ACTIVITY - Pull every line containing the word "will" out of the material below.

--- START ---

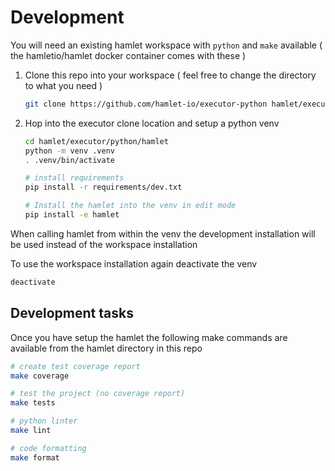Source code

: # Development

You will need an existing hamlet workspace with `python` and `make` available ( the hamletio/hamlet docker container comes with these )

1. Clone this repo into your workspace ( feel free to change the directory to what you need )

    ```bash
    git clone https://github.com/hamlet-io/executor-python hamlet/executor/python
    ```

2. Hop into the executor clone location and setup a python venv

    ```bash
    cd hamlet/executor/python/hamlet
    python -m venv .venv
    . .venv/bin/activate

    # install requirements
    pip install -r requirements/dev.txt

    # Install the hamlet into the venv in edit mode
    pip install -e hamlet
    ```

When calling hamlet from within the venv the development installation will be used instead of the workspace installation

To use the workspace installation again deactivate the venv

```bash
deactivate
```

## Development tasks

Once you have setup the hamlet the following make commands are available from the hamlet directory in this repo

```bash
# create test coverage report
make coverage

# test the project (no coverage report)
make tests

# python linter
make lint

# code formatting
make format
```
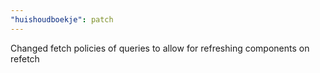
 ```yaml
---
"huishoudboekje": patch
---
```


Changed fetch policies of queries to allow for refreshing components on refetch
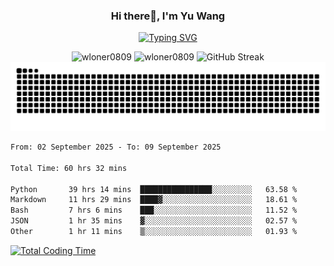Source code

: <h3 align="center">Hi there👋, I'm Yu Wang</h1>

<p align="center"><a href="https://git.io/typing-svg"><img src="https://readme-typing-svg.demolab.com?font=Alex+Brush&size=18&pause=1000&color=716A50&background=6F66FF00&center=true&vCenter=true&width=435&lines=To+love+oneself+is+the+beginning+of+a+lifelong+romance.+%E2%80%94+Oscar+Wilde" alt="Typing SVG" /></a></p>


<p align="center">
 <img src="https://github-readme-stats.vercel.app/api/top-langs?username=wloner0809&show_icons=true&locale=en&layout=compact" alt="wloner0809" height=120 />
 <img src="https://github-readme-stats.vercel.app/api?username=wloner0809&show_icons=true&locale=en" alt="wloner0809" height=120 />
 <img src="https://github-readme-streak-stats.herokuapp.com?user=wloner0809&theme=microsoft" alt="GitHub Streak" height=120 />
 <img src="https://github.com/Wloner0809/Wloner0809/blob/output/github-contribution-grid-snake.svg">
</p>
 
<!--START_SECTION:waka-->

```txt
From: 02 September 2025 - To: 09 September 2025

Total Time: 60 hrs 32 mins

Python       39 hrs 14 mins  ████████████████░░░░░░░░░   63.58 %
Markdown     11 hrs 29 mins  ████▓░░░░░░░░░░░░░░░░░░░░   18.61 %
Bash         7 hrs 6 mins    ███░░░░░░░░░░░░░░░░░░░░░░   11.52 %
JSON         1 hr 35 mins    ▓░░░░░░░░░░░░░░░░░░░░░░░░   02.57 %
Other        1 hr 11 mins    ▒░░░░░░░░░░░░░░░░░░░░░░░░   01.93 %
```

<!--END_SECTION:waka-->

[![Total Coding Time](https://wakatime.com/badge/user/3b010e91-e8bb-445f-9eac-c8ab5bc30cb6.svg)](https://wakatime.com/@3b010e91-e8bb-445f-9eac-c8ab5bc30cb6)
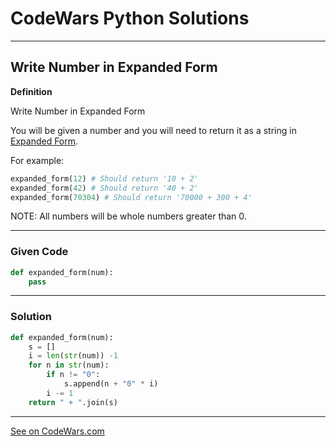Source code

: # CodeWars Python Solutions

---

## Write Number in Expanded Form


**Definition**

Write Number in Expanded Form

You will be given a number and you will need to return it as a string in [Expanded Form](https://www.mathplacementreview.com/arithmetic/whole-numbers.php#expanded-form).

For example:

```python
expanded_form(12) # Should return '10 + 2'
expanded_form(42) # Should return '40 + 2'
expanded_form(70304) # Should return '70000 + 300 + 4'
```

NOTE: All numbers will be whole numbers greater than 0.

---

### Given Code


```python
def expanded_form(num):
    pass
```

---

### Solution


```python
def expanded_form(num):
    s = []
    i = len(str(num)) -1
    for n in str(num):
        if n != "0":
            s.append(n + "0" * i)
        i -= 1
    return " + ".join(s)
```

---


[See on CodeWars.com](https://www.codewars.com/kata/5842df8ccbd22792a4000245)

--- END ---

EXERCISE SOLUTION -
You will need an existing hamlet workspace with `python` and `make` available ( the hamletio/hamlet docker container comes with these )
When calling hamlet from within the venv the development installation will be used instead of the workspace installation
You will be given a number and you will need to return it as a string in [Expanded Form](https://www.mathplacementreview.com/arithmetic/whole-numbers.php#expanded-form).
NOTE: All numbers will be whole numbers greater than 0.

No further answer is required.